There are many methods for paying off debt, some with catchy, descriptive names. Here, we’ll consider the debt snowball method, what it is, and how it works.
Line Them Up and Pay Them Down
We all face the task of paying monthly bills. A monthly budget includes money for food, rent/mortgage, and utility payments, plus enough to pay the minimum due on every debt you owe. But with the snowball method, you choose the smallest debt where you owe the least money and commit to paying that off first. You do so by paying a little more than the minimum each month.
Why It’s Called the Snowball Method
Snowballs start small, and as you roll them along, the wintry weapon you wield as you lie in wait for your sibling to come around the corner gets bigger. (Just remember, fair’s fair in a snowball fight, so your sibling may be building their own ball to hurl back at you!)
When it comes to the debt snowball method, what it is, and how it works, however, the “snowball” is the amount you put toward the next debt you pay off. You pay off your smallest debt first. Then, you take the money you were applying to that smaller debt and add it to the payment you’re making on your next smallest debt, and so on. That way, the amount you pay on each subsequent loan on your list “snowballs,” getting larger with each loan you pay off until you’ve paid off all your debts. With this method, you’ll pay off your debts more quickly than you might have been able to otherwise.
A Few Warnings
The snowball method uses psychology: when you pay off a debt, you’ll feel good about yourself and motivated to pay off your other debts.
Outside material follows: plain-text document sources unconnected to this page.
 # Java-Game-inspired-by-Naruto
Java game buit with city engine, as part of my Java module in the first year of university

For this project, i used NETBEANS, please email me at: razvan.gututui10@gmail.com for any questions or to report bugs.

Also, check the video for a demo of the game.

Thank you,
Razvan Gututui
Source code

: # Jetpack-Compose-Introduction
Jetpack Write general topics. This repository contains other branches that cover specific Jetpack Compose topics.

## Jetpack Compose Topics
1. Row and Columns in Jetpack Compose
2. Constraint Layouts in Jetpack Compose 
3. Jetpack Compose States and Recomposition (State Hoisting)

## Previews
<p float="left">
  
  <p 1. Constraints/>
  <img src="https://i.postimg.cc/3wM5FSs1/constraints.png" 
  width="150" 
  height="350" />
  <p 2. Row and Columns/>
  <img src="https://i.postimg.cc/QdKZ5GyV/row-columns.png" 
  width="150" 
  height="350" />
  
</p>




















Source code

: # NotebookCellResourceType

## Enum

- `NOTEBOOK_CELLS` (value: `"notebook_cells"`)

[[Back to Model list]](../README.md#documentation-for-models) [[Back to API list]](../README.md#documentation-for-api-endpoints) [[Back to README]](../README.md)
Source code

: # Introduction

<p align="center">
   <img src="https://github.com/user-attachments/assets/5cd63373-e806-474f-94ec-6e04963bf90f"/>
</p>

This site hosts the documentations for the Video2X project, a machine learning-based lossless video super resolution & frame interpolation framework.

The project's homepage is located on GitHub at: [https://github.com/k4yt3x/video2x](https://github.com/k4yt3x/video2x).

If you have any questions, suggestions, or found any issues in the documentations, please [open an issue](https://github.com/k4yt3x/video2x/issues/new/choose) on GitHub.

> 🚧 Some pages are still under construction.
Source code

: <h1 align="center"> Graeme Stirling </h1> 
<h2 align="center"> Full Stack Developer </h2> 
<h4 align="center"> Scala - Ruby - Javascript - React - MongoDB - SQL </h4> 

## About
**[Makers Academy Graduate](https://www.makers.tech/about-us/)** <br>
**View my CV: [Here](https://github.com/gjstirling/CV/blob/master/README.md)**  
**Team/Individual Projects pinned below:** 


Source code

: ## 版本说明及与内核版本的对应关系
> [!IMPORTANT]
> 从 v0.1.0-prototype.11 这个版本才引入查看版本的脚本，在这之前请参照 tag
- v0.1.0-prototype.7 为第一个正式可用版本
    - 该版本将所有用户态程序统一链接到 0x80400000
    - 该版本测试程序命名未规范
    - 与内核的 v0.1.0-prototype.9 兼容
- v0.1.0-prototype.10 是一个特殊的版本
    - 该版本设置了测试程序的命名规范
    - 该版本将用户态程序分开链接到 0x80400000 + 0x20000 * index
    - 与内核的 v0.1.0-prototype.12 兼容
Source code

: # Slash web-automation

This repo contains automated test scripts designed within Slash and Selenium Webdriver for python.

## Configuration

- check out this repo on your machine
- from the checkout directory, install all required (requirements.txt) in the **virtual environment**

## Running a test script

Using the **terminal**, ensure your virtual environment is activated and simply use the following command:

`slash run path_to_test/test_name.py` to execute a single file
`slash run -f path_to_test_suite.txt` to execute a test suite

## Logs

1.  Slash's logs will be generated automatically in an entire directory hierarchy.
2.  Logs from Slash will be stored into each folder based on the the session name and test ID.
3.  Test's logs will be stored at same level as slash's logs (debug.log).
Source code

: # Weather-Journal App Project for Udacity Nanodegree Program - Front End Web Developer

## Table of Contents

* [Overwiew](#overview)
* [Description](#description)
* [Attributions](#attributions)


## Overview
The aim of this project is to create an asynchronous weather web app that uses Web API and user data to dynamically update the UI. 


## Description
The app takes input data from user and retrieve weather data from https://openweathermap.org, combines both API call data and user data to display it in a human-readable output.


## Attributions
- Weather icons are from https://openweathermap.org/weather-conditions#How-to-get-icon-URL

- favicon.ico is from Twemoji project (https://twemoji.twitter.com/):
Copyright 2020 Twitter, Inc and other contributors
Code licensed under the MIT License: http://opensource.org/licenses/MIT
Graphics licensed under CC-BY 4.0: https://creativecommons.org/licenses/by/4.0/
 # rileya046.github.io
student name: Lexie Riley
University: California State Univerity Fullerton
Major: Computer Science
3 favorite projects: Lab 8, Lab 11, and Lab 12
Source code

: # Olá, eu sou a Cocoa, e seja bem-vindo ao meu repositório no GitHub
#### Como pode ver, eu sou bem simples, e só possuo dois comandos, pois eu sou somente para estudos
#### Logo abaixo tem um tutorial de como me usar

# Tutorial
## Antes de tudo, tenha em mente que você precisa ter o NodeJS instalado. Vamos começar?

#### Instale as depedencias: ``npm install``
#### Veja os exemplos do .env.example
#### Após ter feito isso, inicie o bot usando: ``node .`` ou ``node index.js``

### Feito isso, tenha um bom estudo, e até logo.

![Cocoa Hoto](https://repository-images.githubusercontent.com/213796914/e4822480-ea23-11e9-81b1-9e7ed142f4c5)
However, the snowball method costs more over time because interest still accrues on your larger debts while you’re paying down the smaller ones.
Another debt repayment method, also based on a snowy metaphor, is the “avalanche” method, where you pay off the highest interest rate debts first. But when you owe a lot of money, it can take a long time to pay it off. When you’re not seeing progress quickly, you could get discouraged.
The most important caution when you’re trying to pay off debt is don’t take on more of it! Your snowball will melt a little with every additional debt you take on. So watch your spending and your debt, and keep rolling that snowball until it’s big enough to tackle your largest debt.
A debt consolidation loan wraps all your debts (with the possible exception of your mortgage, if you have one) into one payment under one loan. The interest rate will be important, so do the math when you talk to a loan company about your debt consolidation options. You’re thinking about how to improve your financial future, so you’re on the right track. Keep up the good work and with discipline, and you’ll shrink that mountain of debt back down to manageable molehill size!